Ryder’s top performance in FDA Inspection for Class III Medical Devices
Class III medical devices sit at a high regulatory threshold for risk. These are the products that sustain life or support critical functions, meaning the standards they must meet are correspondingly tough. The US FDA’s Premarket Approval (PMA) process is the most stringent process and is required before launch of most Class III devices to the U.S. market. Passing the Pre-Approval Inspection for a PMA requires not just excellent documentation, but daily operational excellence.
Uncompromising standards.
SetPoint Medical develops implantable neuroimmune modulation devices, most notably the newly FDA approved SetPoint System, for treating chronic autoimmune diseases such as rheumatoid arthritis.
As one of the manufacturing partners entrusted with the production of the SetPoint System, Ryder’s most recent FDA Pre-approval inspection (PAI) resulted in a successful outcome: minor observations, no corrective actions, and no remediation required. This is an extraordinary result in the industry and it confirms Ryder’s ability to deliver high-performance electronics with uncompromising quality control and vertically integrated production.

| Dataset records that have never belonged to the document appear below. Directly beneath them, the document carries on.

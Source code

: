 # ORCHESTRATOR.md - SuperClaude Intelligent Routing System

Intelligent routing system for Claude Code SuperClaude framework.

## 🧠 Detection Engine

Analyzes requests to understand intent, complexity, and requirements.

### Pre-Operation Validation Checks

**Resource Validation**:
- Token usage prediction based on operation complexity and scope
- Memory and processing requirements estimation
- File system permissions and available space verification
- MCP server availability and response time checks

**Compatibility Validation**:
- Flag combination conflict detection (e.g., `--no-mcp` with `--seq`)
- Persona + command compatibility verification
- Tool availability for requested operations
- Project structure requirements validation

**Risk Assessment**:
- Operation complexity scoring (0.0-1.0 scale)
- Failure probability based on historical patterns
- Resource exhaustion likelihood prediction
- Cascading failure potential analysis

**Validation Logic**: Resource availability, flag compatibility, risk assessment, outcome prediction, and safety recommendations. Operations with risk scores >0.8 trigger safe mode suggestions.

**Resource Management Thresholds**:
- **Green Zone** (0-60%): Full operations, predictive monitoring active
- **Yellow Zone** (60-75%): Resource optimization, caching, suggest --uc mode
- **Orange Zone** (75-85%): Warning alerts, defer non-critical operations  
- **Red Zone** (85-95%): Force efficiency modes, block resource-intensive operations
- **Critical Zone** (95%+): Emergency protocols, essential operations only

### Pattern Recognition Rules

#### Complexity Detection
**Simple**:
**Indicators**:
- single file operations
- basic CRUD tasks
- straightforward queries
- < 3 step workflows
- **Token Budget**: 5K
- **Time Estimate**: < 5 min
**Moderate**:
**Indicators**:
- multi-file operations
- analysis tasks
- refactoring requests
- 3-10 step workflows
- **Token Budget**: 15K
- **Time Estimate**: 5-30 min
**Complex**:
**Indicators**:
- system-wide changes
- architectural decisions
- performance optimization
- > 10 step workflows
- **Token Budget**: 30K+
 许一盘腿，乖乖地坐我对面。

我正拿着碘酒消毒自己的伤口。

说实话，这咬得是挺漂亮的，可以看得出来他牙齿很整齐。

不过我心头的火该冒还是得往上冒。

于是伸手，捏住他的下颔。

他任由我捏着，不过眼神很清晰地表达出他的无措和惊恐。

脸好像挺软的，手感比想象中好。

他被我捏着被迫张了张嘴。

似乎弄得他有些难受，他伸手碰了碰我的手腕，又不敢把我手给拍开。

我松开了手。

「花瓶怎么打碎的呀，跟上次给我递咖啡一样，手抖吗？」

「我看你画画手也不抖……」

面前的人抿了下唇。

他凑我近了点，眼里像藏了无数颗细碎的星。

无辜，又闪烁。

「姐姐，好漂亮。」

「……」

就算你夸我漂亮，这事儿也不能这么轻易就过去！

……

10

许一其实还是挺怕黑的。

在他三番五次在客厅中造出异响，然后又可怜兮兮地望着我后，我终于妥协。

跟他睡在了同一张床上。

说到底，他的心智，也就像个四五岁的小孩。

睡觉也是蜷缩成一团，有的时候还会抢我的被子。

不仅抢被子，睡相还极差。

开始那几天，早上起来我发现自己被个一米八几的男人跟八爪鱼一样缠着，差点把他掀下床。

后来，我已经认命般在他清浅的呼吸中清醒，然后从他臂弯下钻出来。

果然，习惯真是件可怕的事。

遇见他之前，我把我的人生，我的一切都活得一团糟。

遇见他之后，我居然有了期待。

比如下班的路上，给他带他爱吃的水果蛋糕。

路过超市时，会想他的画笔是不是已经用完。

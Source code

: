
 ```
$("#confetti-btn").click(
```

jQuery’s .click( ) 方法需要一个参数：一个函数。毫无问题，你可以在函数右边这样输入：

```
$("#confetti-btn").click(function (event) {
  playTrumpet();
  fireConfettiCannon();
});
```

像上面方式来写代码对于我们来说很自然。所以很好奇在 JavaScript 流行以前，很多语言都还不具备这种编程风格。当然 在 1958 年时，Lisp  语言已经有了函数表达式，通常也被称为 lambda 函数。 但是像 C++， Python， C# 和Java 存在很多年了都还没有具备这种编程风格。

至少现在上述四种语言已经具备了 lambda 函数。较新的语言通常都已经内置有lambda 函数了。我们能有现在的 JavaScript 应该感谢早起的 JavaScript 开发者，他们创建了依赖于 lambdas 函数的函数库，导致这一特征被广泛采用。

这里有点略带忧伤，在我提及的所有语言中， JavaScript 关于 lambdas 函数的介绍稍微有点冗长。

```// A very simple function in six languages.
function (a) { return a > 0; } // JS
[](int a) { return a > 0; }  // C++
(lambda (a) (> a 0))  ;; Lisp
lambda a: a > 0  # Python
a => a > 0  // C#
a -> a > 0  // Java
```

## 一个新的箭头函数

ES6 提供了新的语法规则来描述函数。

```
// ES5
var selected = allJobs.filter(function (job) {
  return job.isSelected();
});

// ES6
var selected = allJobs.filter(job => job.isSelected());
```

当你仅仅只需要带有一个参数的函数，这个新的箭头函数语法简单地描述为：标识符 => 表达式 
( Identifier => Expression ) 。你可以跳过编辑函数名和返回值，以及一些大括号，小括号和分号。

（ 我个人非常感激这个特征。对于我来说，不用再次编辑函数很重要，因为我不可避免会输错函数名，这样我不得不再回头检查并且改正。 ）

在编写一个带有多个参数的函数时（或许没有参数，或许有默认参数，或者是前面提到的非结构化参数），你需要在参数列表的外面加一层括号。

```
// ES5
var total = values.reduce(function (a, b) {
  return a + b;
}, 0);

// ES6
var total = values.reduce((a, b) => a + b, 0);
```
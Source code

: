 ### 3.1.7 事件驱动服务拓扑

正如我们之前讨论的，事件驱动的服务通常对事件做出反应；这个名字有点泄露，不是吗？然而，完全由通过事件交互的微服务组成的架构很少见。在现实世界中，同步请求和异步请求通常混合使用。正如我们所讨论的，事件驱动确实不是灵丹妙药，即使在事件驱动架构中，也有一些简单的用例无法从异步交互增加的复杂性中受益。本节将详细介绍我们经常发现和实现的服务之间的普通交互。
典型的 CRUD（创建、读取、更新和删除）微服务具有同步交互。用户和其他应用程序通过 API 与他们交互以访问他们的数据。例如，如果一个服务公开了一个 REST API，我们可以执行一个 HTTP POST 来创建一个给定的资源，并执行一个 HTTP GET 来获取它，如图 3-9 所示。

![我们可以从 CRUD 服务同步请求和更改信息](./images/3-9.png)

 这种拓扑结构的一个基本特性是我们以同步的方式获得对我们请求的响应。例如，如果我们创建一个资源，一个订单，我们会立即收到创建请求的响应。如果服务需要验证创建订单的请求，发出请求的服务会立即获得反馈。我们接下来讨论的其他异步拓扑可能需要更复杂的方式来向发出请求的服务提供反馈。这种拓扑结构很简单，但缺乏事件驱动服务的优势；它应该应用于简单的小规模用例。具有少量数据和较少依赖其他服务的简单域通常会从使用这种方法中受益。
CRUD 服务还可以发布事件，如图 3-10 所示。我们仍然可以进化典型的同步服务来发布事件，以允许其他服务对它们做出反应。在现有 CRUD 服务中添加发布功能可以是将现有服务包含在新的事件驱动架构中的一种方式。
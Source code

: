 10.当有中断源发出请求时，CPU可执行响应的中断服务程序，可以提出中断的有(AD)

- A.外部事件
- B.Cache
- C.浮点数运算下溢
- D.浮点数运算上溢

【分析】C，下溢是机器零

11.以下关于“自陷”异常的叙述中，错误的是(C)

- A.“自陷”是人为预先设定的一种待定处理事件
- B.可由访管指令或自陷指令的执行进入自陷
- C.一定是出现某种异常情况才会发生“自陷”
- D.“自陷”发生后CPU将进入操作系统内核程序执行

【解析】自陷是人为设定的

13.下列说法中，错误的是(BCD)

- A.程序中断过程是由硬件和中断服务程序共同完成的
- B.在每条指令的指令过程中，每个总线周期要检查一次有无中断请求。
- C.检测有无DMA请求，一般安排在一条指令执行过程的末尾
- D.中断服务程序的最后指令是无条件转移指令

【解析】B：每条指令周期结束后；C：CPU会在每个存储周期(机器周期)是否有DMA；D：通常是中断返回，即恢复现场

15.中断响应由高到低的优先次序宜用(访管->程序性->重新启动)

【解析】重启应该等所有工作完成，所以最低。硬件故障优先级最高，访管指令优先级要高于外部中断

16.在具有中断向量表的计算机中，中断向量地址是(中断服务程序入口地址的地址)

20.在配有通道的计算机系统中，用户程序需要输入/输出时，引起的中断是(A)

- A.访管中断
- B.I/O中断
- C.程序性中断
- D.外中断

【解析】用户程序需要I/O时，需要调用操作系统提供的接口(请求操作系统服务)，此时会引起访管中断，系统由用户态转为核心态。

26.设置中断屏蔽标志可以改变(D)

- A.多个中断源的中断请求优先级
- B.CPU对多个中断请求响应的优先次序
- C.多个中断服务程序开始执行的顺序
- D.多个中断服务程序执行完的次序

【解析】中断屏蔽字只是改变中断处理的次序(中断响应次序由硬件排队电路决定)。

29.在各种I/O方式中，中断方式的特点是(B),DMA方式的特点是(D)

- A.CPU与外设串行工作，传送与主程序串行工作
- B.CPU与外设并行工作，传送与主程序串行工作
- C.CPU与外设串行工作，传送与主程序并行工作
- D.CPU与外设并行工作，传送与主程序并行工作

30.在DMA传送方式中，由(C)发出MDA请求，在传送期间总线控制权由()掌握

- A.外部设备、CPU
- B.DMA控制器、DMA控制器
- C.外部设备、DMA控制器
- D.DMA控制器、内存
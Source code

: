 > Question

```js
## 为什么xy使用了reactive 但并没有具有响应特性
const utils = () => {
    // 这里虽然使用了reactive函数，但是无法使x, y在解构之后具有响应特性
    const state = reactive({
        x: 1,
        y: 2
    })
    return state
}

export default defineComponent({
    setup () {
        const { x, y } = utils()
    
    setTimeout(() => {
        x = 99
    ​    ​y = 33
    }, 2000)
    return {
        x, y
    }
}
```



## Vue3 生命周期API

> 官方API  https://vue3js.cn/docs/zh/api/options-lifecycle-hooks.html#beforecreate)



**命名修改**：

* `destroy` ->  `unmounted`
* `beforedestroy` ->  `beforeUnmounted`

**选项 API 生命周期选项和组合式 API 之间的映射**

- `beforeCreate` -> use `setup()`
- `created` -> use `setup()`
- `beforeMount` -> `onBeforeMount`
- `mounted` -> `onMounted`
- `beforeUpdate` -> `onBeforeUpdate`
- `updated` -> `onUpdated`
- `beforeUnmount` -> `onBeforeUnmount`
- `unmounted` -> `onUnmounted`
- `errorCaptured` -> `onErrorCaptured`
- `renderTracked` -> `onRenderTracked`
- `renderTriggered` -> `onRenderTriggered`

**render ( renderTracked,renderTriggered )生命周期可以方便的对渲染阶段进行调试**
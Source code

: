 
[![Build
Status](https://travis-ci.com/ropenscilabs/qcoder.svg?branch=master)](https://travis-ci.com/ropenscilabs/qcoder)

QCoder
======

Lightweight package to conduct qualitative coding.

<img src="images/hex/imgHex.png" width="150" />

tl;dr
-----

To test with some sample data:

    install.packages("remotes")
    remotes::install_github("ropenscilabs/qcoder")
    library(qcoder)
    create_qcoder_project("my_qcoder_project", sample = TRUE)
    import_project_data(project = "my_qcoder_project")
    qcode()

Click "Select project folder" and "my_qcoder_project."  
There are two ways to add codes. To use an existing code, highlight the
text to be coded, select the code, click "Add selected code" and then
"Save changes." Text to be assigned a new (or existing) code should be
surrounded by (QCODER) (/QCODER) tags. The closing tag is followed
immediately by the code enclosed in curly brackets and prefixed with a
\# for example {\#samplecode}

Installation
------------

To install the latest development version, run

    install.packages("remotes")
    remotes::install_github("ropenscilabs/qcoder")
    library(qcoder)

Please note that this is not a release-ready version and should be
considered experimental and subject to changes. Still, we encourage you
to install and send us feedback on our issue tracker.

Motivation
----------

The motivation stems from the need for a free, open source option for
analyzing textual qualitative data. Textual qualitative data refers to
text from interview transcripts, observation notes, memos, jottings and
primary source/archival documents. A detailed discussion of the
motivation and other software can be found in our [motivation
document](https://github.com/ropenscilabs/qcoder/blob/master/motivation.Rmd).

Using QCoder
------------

Ryder Electronics (Shenzhen) Ltd. is now officially listed on the FDA’s Establishment Registration & Device Listing database as a certified contract manufacturer for Class III medical devices. This listing confirms our role in the production of the FDA-approved SetPoint System and reflects the successful outcome of our Class III Pre-Approval Inspection (PAI).
What this means for customers.
Our inspection success is more than a regulatory milestone; it is evidence that Ryder consistently operates at the highest standards of precision and compliance. This directly benefits our customers through:
- Uncompromising Quality & Compliance: ensures consistent quality and reliability, minimises the risk of defects, and demonstrates alignment with evolving global requirements.
- Accelerated Market Access: Leverage our well-established processes and proven regulatory expertise to streamline your submission and approval pathway. Partnering with a certificated manufacturer like Ryder helps you reach the market faster, while significantly reducing both regulatory and operational risk.
- Supply Chain Stability and Transparency: Benefit from robust systems for end-to-end traceability and accountability. Our systems ensure supply chain integrity, provide rapid issue resolution, and strengthen long-term reliability for your critical devices.
A commitment to excellence.
Ryder’s ISO 13485 certification and proven track record across the full spectrum of US FDA and EU Medical Device Regulation regulatory pathways demonstrate our deep, long-term commitment to quality. For OEMs, this means a partner that not only understands compliance, but also ensures that quality is embedded in every stage of production.
Our FDA inspection outcome is the clearest possible signal that customers can rely on Ryder to uphold the same standard of excellence that regulators demand and patients deserve.